Games are Listening

Gruencow_610x373

To continue the project of inviting other contributors, I asked Candice Chen to write a piece on gaming. What she illustrates here for me is that if you are working in the digital arena, you need to get close to gaming as it's getting closer to intuitive behavior. Candice is currently studying at UCLA and was an intern with us this year. She's one to watch in 2011.


New era of gaming:

The best games understand new technology

 

Seth Priebatsch, who runs a mobile-start up, says we are transitioning from the “Decade of Social” to the “Decade of Games.” Giving this decade a grand and exclusive title is somewhat misleading because it implies a collective burgeoning interest in games. Gaming has always satisfied a natural urge to make life more interesting. What differentiates this decade is that new gaming is enhanced, enabled, and dependent on new technological platforms.

 

Today’s best games capitalize on the nature of online technology. Let’s take Farmville—which I personally still do not find any appeal in, but will acknowledge its unusual popularity.

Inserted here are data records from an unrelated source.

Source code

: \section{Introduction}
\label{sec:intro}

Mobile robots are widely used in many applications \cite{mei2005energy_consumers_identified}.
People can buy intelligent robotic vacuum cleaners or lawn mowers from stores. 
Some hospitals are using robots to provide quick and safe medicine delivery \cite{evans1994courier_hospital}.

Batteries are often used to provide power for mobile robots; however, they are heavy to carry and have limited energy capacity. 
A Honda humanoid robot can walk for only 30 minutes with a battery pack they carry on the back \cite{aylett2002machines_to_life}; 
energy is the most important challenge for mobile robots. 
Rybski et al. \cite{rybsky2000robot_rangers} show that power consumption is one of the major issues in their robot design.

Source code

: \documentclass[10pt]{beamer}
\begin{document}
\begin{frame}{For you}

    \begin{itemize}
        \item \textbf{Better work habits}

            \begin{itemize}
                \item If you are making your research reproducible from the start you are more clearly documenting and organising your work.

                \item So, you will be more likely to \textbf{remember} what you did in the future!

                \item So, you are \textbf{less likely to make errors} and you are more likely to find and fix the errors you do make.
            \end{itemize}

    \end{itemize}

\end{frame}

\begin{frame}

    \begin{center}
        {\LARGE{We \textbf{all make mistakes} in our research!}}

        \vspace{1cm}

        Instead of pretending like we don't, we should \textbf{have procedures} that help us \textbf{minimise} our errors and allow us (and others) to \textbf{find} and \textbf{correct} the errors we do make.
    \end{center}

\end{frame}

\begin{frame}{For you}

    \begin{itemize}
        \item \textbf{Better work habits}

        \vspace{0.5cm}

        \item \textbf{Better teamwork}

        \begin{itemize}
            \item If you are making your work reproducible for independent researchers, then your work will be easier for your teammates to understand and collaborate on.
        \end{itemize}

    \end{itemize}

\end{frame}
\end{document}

Farmville’s beauty is that it functions as a Facebook game. People habitually check their Facebook consistently throughout the day, at the same pace that they could keep up their farm. The pace of the game corresponds with the already-established routine of Facebook. Had this game been on a CD-Rom 10 years ago, I reckon it would not have attracted the same audience in such great numbers. The game’s success is dependent on how well its rules fit into the already established nature of its platform.

 

Games can also capitalize on the benefits that drive us to social platforms. The result is a game that combines the benefits of games with the benefits of social networking. Foursquare plays into the powerful urge we have to share and project information about ourselves online. Creating a digital representation of yourself is an obvious key to the success of online social platforms. Foursquare offers two incentives that interact with each other: the incentive to compete and the incentive to share what you’re doing (without annoyingly posting statuses or Tweeting about each place you go to, which oddly people still do). The game is a co-mingling of the benefits of gaming with the benefits of technology (i.e. location-based technology) and of social networking (the lovechild of online technology).

 

For decades, games have offered an altered state of reality where we concentrate on a short-term goal and are motivated by competition. This altered state has offered us enjoyable ways to learn, socialize, and relax. With new technology and social platforms, we have new ways to game. This can only lead to better ways of gaming to learn, socialize, and relax. However, saturation is inevitable and only the best games will survive—those that understand and take advantage of the nature and benefits of new technology.